A price reversal is a change in direction after a trend or move. It can be short term or long term and is often identified by pattern changes, momentum shifts, or key level breaks.

Common signals

Example

A stock trends upward for weeks, then forms a lower high and breaks a support level. Traders call this a reversal and adjust exposure.

Practical notes

Reversals are easier to identify after they happen. Risk control is important because early reversal attempts often fail.

Practical checklist

Common pitfalls

Data and measurement

Good analysis starts with consistent data. For Price Reversal, confirm the data source, the time zone, and the sampling frequency. If the concept depends on settlement or schedule dates, align the calendar with the exchange rules. If it depends on price action, consider using adjusted data to handle corporate actions.

Risk management notes

Risk control is essential when applying Price Reversal. Define the maximum loss per trade, the total exposure across related positions, and the conditions that invalidate the idea. A plan for fast exits is useful when markets move sharply.

Many traders use Price Reversal alongside broader concepts such as trend analysis, volatility regimes, and liquidity conditions. Similar tools may exist with different names or slightly different definitions, so clear documentation prevents confusion.

Practical checklist

Common pitfalls

Data and measurement

Good analysis starts with consistent data. For Price Reversal, confirm the data source, the time zone, and the sampling frequency. If the concept depends on settlement or schedule dates, align the calendar with the exchange rules. If it depends on price action, consider using adjusted data to handle corporate actions.

Risk management notes

Risk control is essential when applying Price Reversal. Define the maximum loss per trade, the total exposure across related positions, and the conditions that invalidate the idea. A plan for fast exits is useful when markets move sharply.

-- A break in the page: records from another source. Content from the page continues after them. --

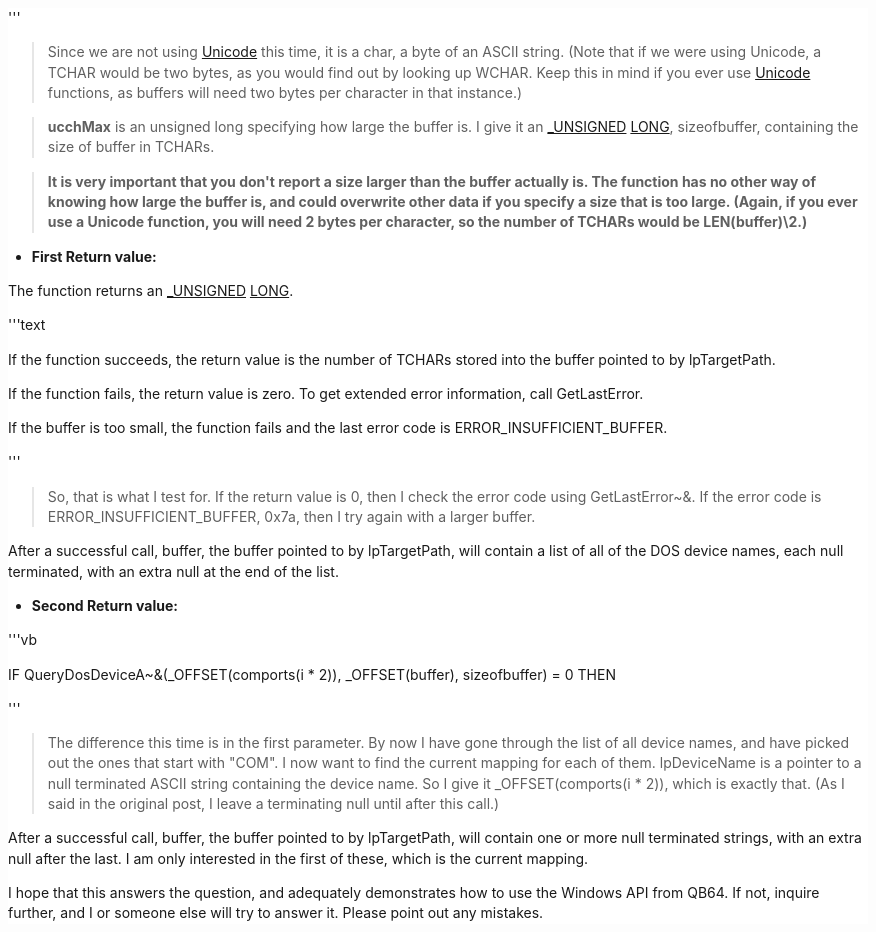 '''

>  Since we are not using [Unicode](Unicode) this time, it is a char, a byte of an ASCII string. (Note that if we were using Unicode, a TCHAR would be two bytes, as you would find out by looking up WCHAR. Keep this in mind if you ever use [Unicode](Unicode) functions, as buffers will need two bytes per character in that instance.)

>  **ucchMax** is an unsigned long specifying how large the buffer is. I give it an [_UNSIGNED](_UNSIGNED) [LONG](LONG), sizeofbuffer, containing the size of buffer in TCHARs.

>  **It is very important that you don't report a size larger than the buffer actually is. The function has no other way of knowing how large the buffer is, and could overwrite other data if you specify a size that is too large. (Again, if you ever use a Unicode function, you will need 2 bytes per character, so the number of TCHARs would be LEN(buffer)\2.)**


* **First Return value:**

The function returns an [_UNSIGNED](_UNSIGNED) [LONG](LONG).

'''text


If the function succeeds, the return value is the number of TCHARs stored into the buffer 
pointed to by lpTargetPath.

If the function fails, the return value is zero. To get extended error information, call 
GetLastError.

If the buffer is too small, the function fails and the last error code is ERROR_INSUFFICIENT_BUFFER.

'''

>  So, that is what I test for. If the return value is 0, then I check the error code using GetLastError~&. If the error code is ERROR_INSUFFICIENT_BUFFER, 0x7a, then I try again with a larger buffer.

After a successful call, buffer, the buffer pointed to by lpTargetPath, will contain a list of all of the DOS device names, each null terminated, with an extra null at the end of the list.

* **Second Return value:**

'''vb

IF QueryDosDeviceA~&(_OFFSET(comports(i * 2)), _OFFSET(buffer), sizeofbuffer) = 0 THEN

'''
>  The difference this time is in the first parameter. By now I have gone through the list of all device names, and have picked out the ones that start with "COM". I now want to find the current mapping for each of them. lpDeviceName is a pointer to a null terminated ASCII string containing the device name. So I give it _OFFSET(comports(i * 2)), which is exactly that. (As I said in the original post, I leave a terminating null until after this call.)

After a successful call, buffer, the buffer pointed to by lpTargetPath, will contain one or more null terminated strings, with an extra null after the last. I am only interested in the first of these, which is the current mapping.

I hope that this answers the question, and adequately demonstrates how to use the Windows API from QB64. If not, inquire further, and I or someone else will try to answer it. Please point out any mistakes.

Many traders use Price Reversal alongside broader concepts such as trend analysis, volatility regimes, and liquidity conditions. Similar tools may exist with different names or slightly different definitions, so clear documentation prevents confusion.

Practical checklist

Common pitfalls

Data and measurement

Good analysis starts with consistent data. For Price Reversal, confirm the data source, the time zone, and the sampling frequency. If the concept depends on settlement or schedule dates, align the calendar with the exchange rules. If it depends on price action, consider using adjusted data to handle corporate actions.

Risk management notes

Risk control is essential when applying Price Reversal. Define the maximum loss per trade, the total exposure across related positions, and the conditions that invalidate the idea. A plan for fast exits is useful when markets move sharply.